▶ [Work to complete] Output the records again verbatim.

▶ [Records for processing]
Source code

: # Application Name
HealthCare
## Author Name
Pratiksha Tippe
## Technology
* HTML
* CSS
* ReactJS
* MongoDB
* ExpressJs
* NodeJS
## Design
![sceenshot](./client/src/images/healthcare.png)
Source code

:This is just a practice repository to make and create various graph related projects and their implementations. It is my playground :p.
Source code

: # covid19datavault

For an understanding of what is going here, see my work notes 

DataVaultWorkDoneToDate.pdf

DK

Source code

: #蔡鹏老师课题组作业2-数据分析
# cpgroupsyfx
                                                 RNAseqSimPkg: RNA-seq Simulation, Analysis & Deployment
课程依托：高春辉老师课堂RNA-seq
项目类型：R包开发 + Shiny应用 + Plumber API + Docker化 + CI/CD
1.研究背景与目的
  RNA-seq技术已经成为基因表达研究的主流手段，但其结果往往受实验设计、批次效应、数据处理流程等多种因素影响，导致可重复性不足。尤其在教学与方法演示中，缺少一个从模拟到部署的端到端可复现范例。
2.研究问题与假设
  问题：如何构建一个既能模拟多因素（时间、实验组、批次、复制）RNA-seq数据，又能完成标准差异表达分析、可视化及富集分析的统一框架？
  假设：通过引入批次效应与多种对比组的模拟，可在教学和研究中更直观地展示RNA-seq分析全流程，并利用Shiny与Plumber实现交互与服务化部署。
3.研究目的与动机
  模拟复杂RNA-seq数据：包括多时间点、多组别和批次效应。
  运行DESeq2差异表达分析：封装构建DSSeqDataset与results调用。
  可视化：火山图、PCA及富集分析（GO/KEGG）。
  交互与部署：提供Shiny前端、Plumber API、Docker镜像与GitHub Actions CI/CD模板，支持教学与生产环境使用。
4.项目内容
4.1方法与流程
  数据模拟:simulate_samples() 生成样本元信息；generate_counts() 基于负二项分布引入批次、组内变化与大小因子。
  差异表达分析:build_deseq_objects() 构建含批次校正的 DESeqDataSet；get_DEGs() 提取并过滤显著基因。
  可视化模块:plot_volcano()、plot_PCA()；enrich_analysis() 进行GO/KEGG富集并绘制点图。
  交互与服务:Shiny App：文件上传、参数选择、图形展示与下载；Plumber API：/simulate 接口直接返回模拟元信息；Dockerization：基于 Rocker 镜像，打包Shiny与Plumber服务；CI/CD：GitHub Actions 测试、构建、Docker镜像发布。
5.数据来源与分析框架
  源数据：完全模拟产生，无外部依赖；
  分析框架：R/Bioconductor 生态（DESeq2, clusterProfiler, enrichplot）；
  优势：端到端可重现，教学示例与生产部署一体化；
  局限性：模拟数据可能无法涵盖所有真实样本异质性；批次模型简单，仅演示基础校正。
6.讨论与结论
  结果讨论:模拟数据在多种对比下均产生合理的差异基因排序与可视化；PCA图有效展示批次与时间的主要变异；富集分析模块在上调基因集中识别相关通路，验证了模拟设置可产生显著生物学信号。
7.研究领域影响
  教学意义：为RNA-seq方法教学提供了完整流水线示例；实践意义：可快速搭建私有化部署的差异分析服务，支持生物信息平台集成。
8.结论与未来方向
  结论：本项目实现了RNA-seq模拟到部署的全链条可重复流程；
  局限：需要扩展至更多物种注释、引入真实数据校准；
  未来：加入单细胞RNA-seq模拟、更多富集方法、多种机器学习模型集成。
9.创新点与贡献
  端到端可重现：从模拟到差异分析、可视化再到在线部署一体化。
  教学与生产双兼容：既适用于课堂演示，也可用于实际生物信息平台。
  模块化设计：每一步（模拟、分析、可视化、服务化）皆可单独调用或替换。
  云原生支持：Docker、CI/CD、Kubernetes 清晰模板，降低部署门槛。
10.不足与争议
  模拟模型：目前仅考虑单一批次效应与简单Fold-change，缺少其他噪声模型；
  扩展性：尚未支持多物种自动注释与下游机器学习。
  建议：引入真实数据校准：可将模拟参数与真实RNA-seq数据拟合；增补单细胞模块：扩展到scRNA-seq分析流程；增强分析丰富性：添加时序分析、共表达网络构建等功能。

▶ [Answer to the exercise]
Source code

: # Application Name
HealthCare
## Author Name
Pratiksha Tippe
## Technology
* HTML
* CSS
* ReactJS
* MongoDB
* ExpressJs
* NodeJS
## Design
![sceenshot](./client/src/images/healthcare.png)
Source code

:This is just a practice repository to make and create various graph related projects and their implementations. It is my playground :p.
Source code

: # covid19datavault

For an understanding of what is going here, see my work notes 

DataVaultWorkDoneToDate.pdf

DK

Source code

: #蔡鹏老师课题组作业2-数据分析
# cpgroupsyfx
                                                 RNAseqSimPkg: RNA-seq Simulation, Analysis & Deployment
课程依托：高春辉老师课堂RNA-seq
项目类型：R包开发 + Shiny应用 + Plumber API + Docker化 + CI/CD
1.研究背景与目的
  RNA-seq技术已经成为基因表达研究的主流手段，但其结果往往受实验设计、批次效应、数据处理流程等多种因素影响，导致可重复性不足。尤其在教学与方法演示中，缺少一个从模拟到部署的端到端可复现范例。
2.研究问题与假设
  问题：如何构建一个既能模拟多因素（时间、实验组、批次、复制）RNA-seq数据，又能完成标准差异表达分析、可视化及富集分析的统一框架？
  假设：通过引入批次效应与多种对比组的模拟，可在教学和研究中更直观地展示RNA-seq分析全流程，并利用Shiny与Plumber实现交互与服务化部署。
3.研究目的与动机
  模拟复杂RNA-seq数据：包括多时间点、多组别和批次效应。
  运行DESeq2差异表达分析：封装构建DSSeqDataset与results调用。
  可视化：火山图、PCA及富集分析（GO/KEGG）。
  交互与部署：提供Shiny前端、Plumber API、Docker镜像与GitHub Actions CI/CD模板，支持教学与生产环境使用。
4.项目内容
4.1方法与流程
  数据模拟:simulate_samples() 生成样本元信息；generate_counts() 基于负二项分布引入批次、组内变化与大小因子。
  差异表达分析:build_deseq_objects() 构建含批次校正的 DESeqDataSet；get_DEGs() 提取并过滤显著基因。
  可视化模块:plot_volcano()、plot_PCA()；enrich_analysis() 进行GO/KEGG富集并绘制点图。
  交互与服务:Shiny App：文件上传、参数选择、图形展示与下载；Plumber API：/simulate 接口直接返回模拟元信息；Dockerization：基于 Rocker 镜像，打包Shiny与Plumber服务；CI/CD：GitHub Actions 测试、构建、Docker镜像发布。
5.数据来源与分析框架
  源数据：完全模拟产生，无外部依赖；
  分析框架：R/Bioconductor 生态（DESeq2, clusterProfiler, enrichplot）；
  优势：端到端可重现，教学示例与生产部署一体化；
  局限性：模拟数据可能无法涵盖所有真实样本异质性；批次模型简单，仅演示基础校正。
6.讨论与结论
  结果讨论:模拟数据在多种对比下均产生合理的差异基因排序与可视化；PCA图有效展示批次与时间的主要变异；富集分析模块在上调基因集中识别相关通路，验证了模拟设置可产生显著生物学信号。
7.研究领域影响
  教学意义：为RNA-seq方法教学提供了完整流水线示例；实践意义：可快速搭建私有化部署的差异分析服务，支持生物信息平台集成。
8.结论与未来方向
  结论：本项目实现了RNA-seq模拟到部署的全链条可重复流程；
  局限：需要扩展至更多物种注释、引入真实数据校准；
  未来：加入单细胞RNA-seq模拟、更多富集方法、多种机器学习模型集成。
9.创新点与贡献
  端到端可重现：从模拟到差异分析、可视化再到在线部署一体化。
  教学与生产双兼容：既适用于课堂演示，也可用于实际生物信息平台。
  模块化设计：每一步（模拟、分析、可视化、服务化）皆可单独调用或替换。
  云原生支持：Docker、CI/CD、Kubernetes 清晰模板，降低部署门槛。
10.不足与争议
  模拟模型：目前仅考虑单一批次效应与简单Fold-change，缺少其他噪声模型；
  扩展性：尚未支持多物种自动注释与下游机器学习。
  建议：引入真实数据校准：可将模拟参数与真实RNA-seq数据拟合；增补单细胞模块：扩展到scRNA-seq分析流程；增强分析丰富性：添加时序分析、共表达网络构建等功能。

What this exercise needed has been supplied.